Each bike required its own unique design process. The Tatra bike, Morrison says, was relatively straight forward, since it took its design cues from another wheeled vehicle. “One of the main elements we wanted to take from the Tatra was the rear wheel enclosure,” he explains. “That was one of those things that all the way through fabrication we weren’t sure how the rear section of the bike was going to turn out until we got it back from the painter—then we knew we had a home run.”

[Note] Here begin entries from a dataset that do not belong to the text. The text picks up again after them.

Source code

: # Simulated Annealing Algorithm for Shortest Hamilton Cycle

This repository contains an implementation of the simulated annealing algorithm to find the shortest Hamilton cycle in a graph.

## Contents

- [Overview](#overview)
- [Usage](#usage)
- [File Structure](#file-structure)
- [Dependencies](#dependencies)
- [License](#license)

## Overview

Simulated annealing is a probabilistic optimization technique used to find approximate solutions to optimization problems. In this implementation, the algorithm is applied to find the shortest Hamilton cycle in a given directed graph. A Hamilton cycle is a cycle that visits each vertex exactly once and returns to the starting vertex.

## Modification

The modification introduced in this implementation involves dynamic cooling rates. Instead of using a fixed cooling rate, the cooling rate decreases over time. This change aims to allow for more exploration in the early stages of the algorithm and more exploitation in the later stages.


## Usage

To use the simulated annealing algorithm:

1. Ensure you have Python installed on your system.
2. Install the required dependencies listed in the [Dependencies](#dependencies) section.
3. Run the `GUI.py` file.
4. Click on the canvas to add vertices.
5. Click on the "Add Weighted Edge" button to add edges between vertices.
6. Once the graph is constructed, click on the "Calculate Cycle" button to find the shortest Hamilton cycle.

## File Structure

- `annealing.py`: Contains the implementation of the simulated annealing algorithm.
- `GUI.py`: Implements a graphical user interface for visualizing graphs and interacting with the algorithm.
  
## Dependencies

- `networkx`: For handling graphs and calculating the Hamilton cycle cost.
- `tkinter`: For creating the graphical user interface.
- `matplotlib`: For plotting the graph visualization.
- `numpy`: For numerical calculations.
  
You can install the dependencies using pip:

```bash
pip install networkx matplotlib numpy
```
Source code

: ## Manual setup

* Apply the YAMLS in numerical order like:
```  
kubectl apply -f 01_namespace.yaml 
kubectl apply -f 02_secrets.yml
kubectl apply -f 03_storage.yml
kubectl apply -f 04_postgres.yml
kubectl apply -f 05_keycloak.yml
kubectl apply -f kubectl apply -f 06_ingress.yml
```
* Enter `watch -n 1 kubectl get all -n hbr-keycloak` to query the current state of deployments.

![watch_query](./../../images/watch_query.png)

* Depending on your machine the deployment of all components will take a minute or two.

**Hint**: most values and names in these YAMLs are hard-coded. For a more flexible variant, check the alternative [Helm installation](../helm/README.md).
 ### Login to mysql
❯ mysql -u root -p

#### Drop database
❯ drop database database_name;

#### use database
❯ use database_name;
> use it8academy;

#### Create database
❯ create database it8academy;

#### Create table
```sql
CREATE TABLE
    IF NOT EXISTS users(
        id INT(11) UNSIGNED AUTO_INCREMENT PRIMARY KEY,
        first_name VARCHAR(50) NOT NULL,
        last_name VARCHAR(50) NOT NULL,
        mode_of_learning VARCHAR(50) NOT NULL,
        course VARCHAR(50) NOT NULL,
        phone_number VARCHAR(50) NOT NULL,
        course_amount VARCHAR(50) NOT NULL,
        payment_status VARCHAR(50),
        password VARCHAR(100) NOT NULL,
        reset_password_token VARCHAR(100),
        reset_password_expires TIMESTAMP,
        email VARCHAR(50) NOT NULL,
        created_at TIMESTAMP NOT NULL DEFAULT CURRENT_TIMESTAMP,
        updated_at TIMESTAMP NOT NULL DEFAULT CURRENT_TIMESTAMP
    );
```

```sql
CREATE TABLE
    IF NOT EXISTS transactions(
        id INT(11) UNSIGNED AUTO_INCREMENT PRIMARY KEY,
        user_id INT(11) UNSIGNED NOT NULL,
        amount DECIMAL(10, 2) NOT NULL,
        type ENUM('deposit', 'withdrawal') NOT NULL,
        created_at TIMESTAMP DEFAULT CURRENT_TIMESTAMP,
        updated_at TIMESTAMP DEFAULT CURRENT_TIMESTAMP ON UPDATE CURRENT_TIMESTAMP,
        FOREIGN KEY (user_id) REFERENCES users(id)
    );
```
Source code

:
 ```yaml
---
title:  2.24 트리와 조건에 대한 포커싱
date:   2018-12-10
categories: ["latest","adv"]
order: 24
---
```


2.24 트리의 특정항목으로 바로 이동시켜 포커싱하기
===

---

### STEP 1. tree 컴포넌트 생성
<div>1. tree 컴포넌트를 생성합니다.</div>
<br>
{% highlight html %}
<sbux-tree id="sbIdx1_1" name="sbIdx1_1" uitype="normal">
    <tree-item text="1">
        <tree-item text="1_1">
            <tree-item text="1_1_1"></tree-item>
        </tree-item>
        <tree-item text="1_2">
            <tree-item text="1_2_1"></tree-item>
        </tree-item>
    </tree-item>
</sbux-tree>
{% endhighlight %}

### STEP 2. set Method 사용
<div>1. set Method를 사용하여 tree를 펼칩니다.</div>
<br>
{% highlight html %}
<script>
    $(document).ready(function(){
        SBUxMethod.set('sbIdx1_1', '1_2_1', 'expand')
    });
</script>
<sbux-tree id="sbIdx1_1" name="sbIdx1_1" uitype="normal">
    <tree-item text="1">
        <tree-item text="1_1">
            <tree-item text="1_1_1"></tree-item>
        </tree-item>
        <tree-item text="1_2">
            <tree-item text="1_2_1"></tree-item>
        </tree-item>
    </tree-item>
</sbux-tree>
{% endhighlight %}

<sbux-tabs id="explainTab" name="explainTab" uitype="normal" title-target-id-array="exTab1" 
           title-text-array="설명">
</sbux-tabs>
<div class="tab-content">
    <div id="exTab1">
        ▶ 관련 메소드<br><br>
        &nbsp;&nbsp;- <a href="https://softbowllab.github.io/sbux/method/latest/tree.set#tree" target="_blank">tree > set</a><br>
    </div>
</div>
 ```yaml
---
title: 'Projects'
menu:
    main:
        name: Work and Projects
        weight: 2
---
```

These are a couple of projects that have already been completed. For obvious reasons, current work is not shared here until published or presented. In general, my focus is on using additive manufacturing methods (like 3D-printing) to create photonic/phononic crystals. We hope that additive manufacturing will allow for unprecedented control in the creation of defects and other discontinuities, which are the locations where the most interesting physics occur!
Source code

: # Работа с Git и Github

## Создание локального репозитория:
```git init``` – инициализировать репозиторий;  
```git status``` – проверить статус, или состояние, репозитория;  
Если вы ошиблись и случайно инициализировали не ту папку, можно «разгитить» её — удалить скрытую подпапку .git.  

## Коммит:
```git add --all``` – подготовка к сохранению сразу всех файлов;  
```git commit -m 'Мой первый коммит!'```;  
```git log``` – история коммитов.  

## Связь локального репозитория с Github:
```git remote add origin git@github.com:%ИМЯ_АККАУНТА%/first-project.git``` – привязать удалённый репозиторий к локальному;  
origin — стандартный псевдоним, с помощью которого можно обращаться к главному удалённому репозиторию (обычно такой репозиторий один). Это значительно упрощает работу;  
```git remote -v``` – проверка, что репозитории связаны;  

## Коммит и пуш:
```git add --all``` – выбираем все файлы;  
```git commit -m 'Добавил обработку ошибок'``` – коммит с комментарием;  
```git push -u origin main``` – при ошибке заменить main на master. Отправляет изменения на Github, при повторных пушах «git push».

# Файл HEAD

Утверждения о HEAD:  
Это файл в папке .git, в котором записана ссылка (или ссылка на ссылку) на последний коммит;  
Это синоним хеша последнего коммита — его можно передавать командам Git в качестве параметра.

But translating paintings into bikes was more difficult: bikes are 3-D, but paintings have one less dimension. Of the three bikes, the Monet proved most challenging. “We ended up coming at it from the angle of: What would a bike that would be at home in this setting/location/time look like?” Morrison says. The Stella bike was also challenging, in that Handsome Cycles wasn’t entirely sure how far to take it. “We knew going in that it would be a color explosion, but we weren’t sure how far we could take it before it became too much.” At the end, I think you’ll agree, the Stella bike is just right: it feels like you could park it right in front of Variations II and it would immediately become invisible.

If you want to see Handsome Cycle’s MIA bikes, they’ll be on display at the museum for the next year; afterward, they will find a permanent home in the lobby of the Hewing Hotel Hotel in the Northloop area of downtown Minneapolis, slated to open in July.